- Born: 1996 (age 29–30) Japan
- Origin: Kent, England
- Genres: Contemporary classical; experimental;
- Occupation: Composer
- Instruments: Piano; Violin; Percussion;
- Years active: 2016–present
- Label: NMC Recordings
- Website: https://bennobuto.com/

= Ben Nobuto =

Ben Nobuto (born 1996) is a British/Japanese composer of modern classical music. He is best known for works that combine acoustic and electronic sounds and often reference popular culture.

== Education and career ==
Nobuto studied at the University of Cambridge, receiving a BMus and a Mphil in Music. While at Cambridge he received the Bliss Prize for composition.
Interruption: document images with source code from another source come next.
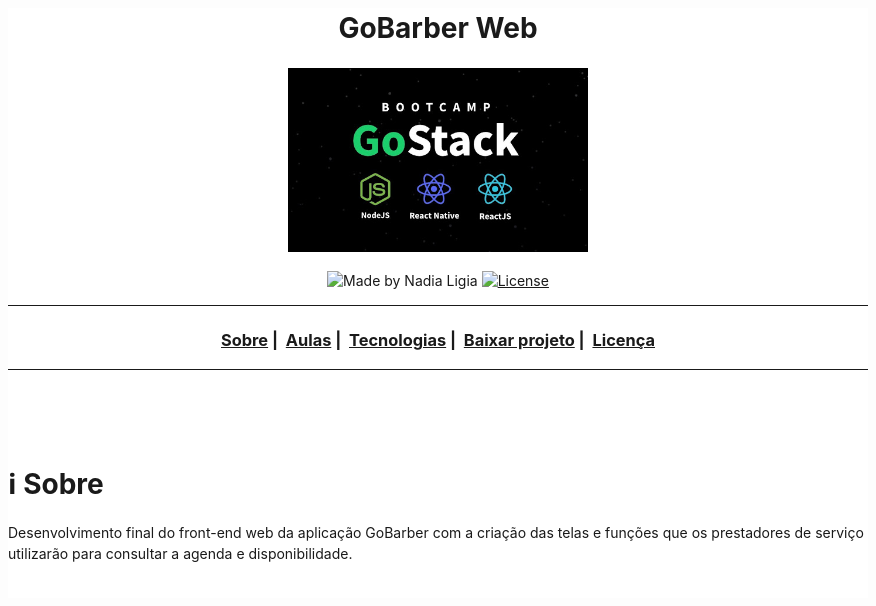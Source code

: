 <h1 align="center">GoBarber Web</h1>
<p align="center">
  <img src="../../assets/logo.jpg" width="300" heigth="300">
</p>


<p align="center">
  <img alt="Made by Nadia Ligia" src="https://img.shields.io/badge/made%20by-Nadia%20Ligia-informational">

  <a href="license.md">
  <img alt="License" src="https://img.shields.io/badge/License-MIT-informational">
  </a>
</p>

___

<h3 align="center">
  <a href="#information_source-sobre">Sobre</a>&nbsp;|&nbsp;
  <a href="#book-aulas">Aulas</a>&nbsp;|&nbsp;
  <a href="#rocket-tecnologias-frameworks-dependencias">Tecnologias</a>&nbsp;|&nbsp;
  <a href="#links">Baixar projeto</a>&nbsp;|&nbsp;
  <a href="#licença">Licença</a>
</h3>

___

<br>
<br>

# :information_source: Sobre

Desenvolvimento final do front-end web da aplicação GoBarber com a criação das telas e funções que os prestadores de serviço utilizarão para consultar a agenda e disponibilidade.

<br>
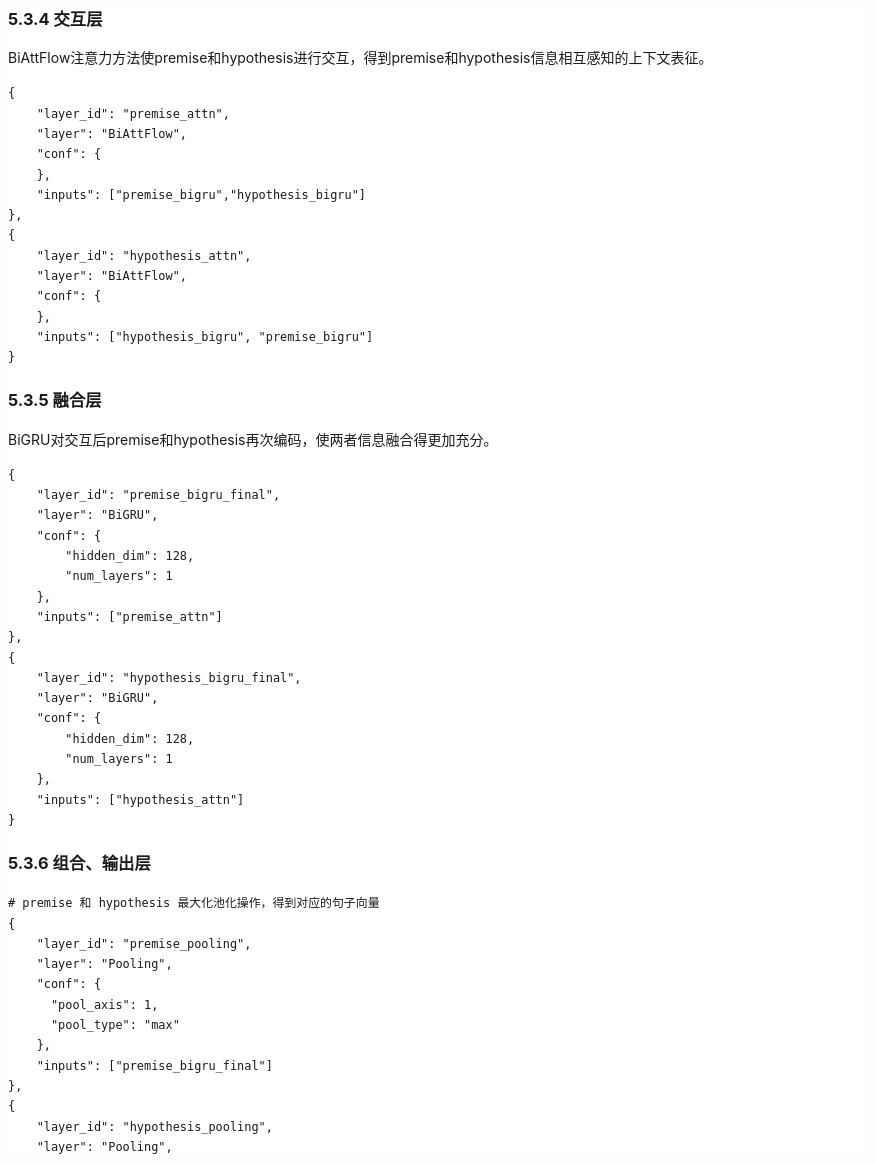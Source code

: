 

### 5.3.4 交互层
BiAttFlow注意力方法使premise和hypothesis进行交互，得到premise和hypothesis信息相互感知的上下文表征。

```
{
    "layer_id": "premise_attn",
    "layer": "BiAttFlow",
    "conf": {
    },
    "inputs": ["premise_bigru","hypothesis_bigru"]
},
{
    "layer_id": "hypothesis_attn",
    "layer": "BiAttFlow",
    "conf": {
    },
    "inputs": ["hypothesis_bigru", "premise_bigru"]
}

```


### 5.3.5 融合层

BiGRU对交互后premise和hypothesis再次编码，使两者信息融合得更加充分。

```
{
    "layer_id": "premise_bigru_final",
    "layer": "BiGRU",
    "conf": {
        "hidden_dim": 128,
        "num_layers": 1
    },
    "inputs": ["premise_attn"]
},
{
    "layer_id": "hypothesis_bigru_final",
    "layer": "BiGRU",
    "conf": {
        "hidden_dim": 128,
        "num_layers": 1
    },
    "inputs": ["hypothesis_attn"]
}

```

### 5.3.6 组合、输出层

```
# premise 和 hypothesis 最大化池化操作，得到对应的句子向量
{
    "layer_id": "premise_pooling",
    "layer": "Pooling",
    "conf": {
      "pool_axis": 1,
      "pool_type": "max"
    },
    "inputs": ["premise_bigru_final"]
},
{
    "layer_id": "hypothesis_pooling",
    "layer": "Pooling",
```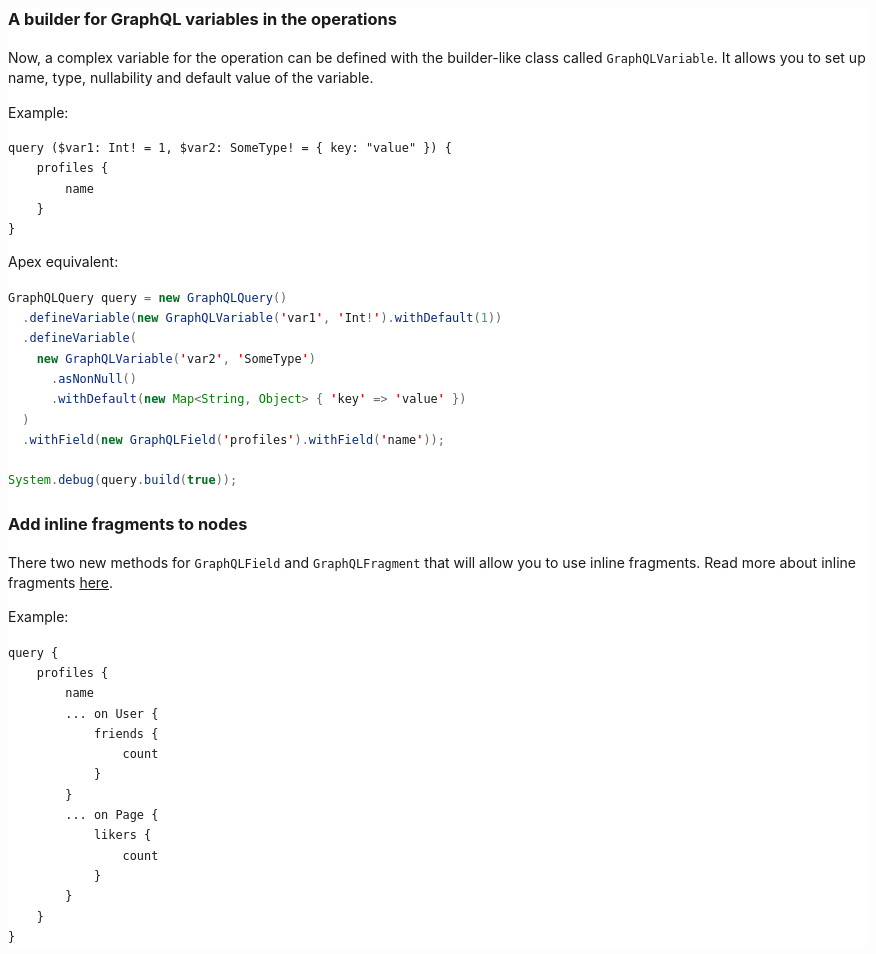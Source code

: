 ### A builder for GraphQL variables in the operations

Now, a complex variable for the operation can be defined with the builder-like class called `GraphQLVariable`. It allows you to set up name, type, nullability and default value of the variable.

Example:

```gql
query ($var1: Int! = 1, $var2: SomeType! = { key: "value" }) {
    profiles {
        name
    }
}
```

Apex equivalent:

```java
GraphQLQuery query = new GraphQLQuery()
  .defineVariable(new GraphQLVariable('var1', 'Int!').withDefault(1))
  .defineVariable(
    new GraphQLVariable('var2', 'SomeType')
      .asNonNull()
      .withDefault(new Map<String, Object> { 'key' => 'value' })
  )
  .withField(new GraphQLField('profiles').withField('name'));

System.debug(query.build(true));
```

### Add inline fragments to nodes

There two new methods for `GraphQLField` and `GraphQLFragment` that will allow you to use inline fragments. Read more about inline fragments [here](https://spec.graphql.org/June2018/#sec-Inline-Fragments).

Example:

```gql
query {
    profiles {
        name
        ... on User {
            friends {
                count
            }
        }
        ... on Page {
            likers {
                count
            }
        }
    }
}
```

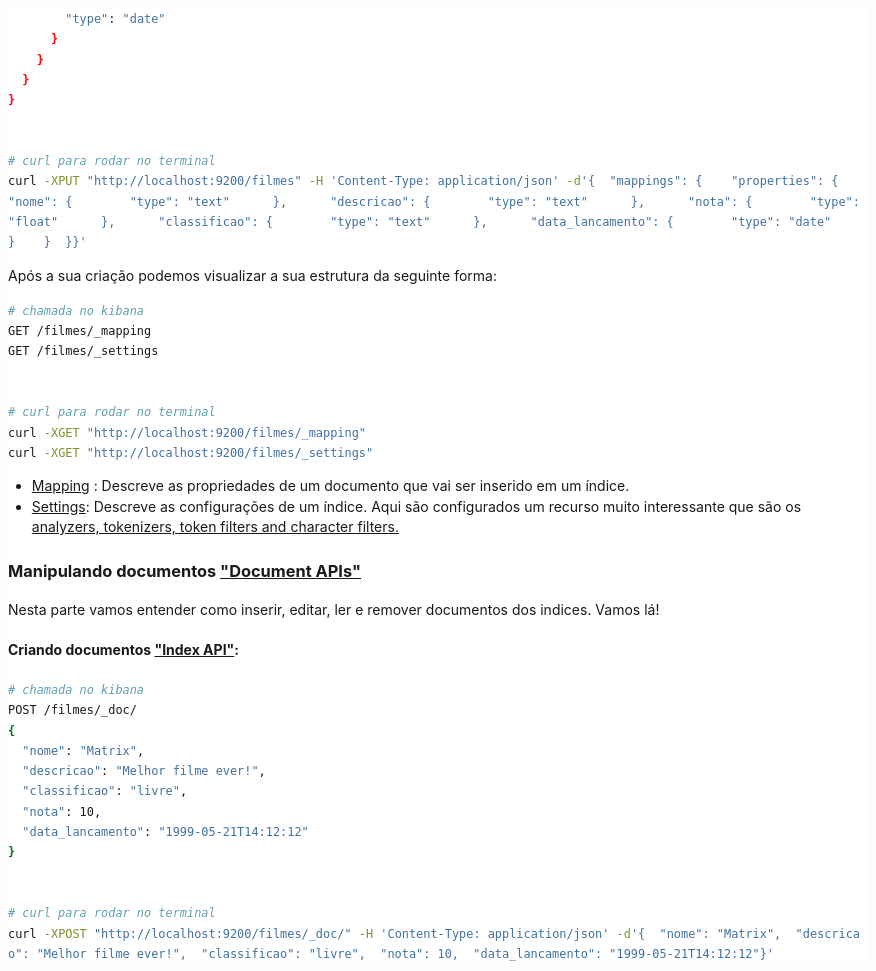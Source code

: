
```bash
        "type": "date"
      }
    }
  }
}


# curl para rodar no terminal
curl -XPUT "http://localhost:9200/filmes" -H 'Content-Type: application/json' -d'{  "mappings": {    "properties": {      "nome": {        "type": "text"      },      "descricao": {        "type": "text"      },      "nota": {        "type": "float"      },      "classificao": {        "type": "text"      },      "data_lancamento": {        "type": "date"      }    }  }}'
```

Após a sua criação podemos visualizar a sua estrutura da seguinte forma:

```bash
# chamada no kibana
GET /filmes/_mapping
GET /filmes/_settings


# curl para rodar no terminal
curl -XGET "http://localhost:9200/filmes/_mapping"
curl -XGET "http://localhost:9200/filmes/_settings"
```

- [Mapping](https://www.elastic.co/guide/en/elasticsearch/reference/current/mapping.html) : Descreve as propriedades de um documento que vai ser inserido em um índice.
- [Settings](https://www.elastic.co/guide/en/elasticsearch/reference/current/index-modules.html#index-modules): Descreve as configurações de um índice. Aqui são configurados um recurso muito interessante que são os [analyzers, tokenizers, token filters and character filters.](https://www.elastic.co/guide/en/elasticsearch/reference/current/analysis.html)


### Manipulando documentos ["Document APIs"](https://www.elastic.co/guide/en/elasticsearch/reference/current/docs.html)

Nesta parte vamos entender como inserir, editar, ler e remover documentos dos indices. Vamos lá!

#### Criando documentos ["Index API"](https://www.elastic.co/guide/en/elasticsearch/reference/current/docs-index_.html):

```bash
# chamada no kibana
POST /filmes/_doc/
{
  "nome": "Matrix",
  "descricao": "Melhor filme ever!",
  "classificao": "livre",
  "nota": 10,
  "data_lancamento": "1999-05-21T14:12:12"
}


# curl para rodar no terminal
curl -XPOST "http://localhost:9200/filmes/_doc/" -H 'Content-Type: application/json' -d'{  "nome": "Matrix",  "descricao": "Melhor filme ever!",  "classificao": "livre",  "nota": 10,  "data_lancamento": "1999-05-21T14:12:12"}'
```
His piece Serenity 2.0 was commissioned by the Manchester Collective in 2021. This piece for chamber ensemble heavily uses sampling of materials from 1980s Japanese pop, YouTube vlogs, TED Talks, and Baroque music. Serenity 2.0 received a Royal Philharmonic Society award in 2023.

His choral work Sol was commissioned by the National Youth Choir and released on NMC Recordings in 2022. It received an Ivor Novello Award for Best Choral Composition at the 2023 Ivors Classical Awards.

His work Hallelujah Sim was premiered by the BBC Symphony Orchestra, BBC Singers and Elim Chan on the first night of the 2024 BBC Proms at the Royal Albert Hall.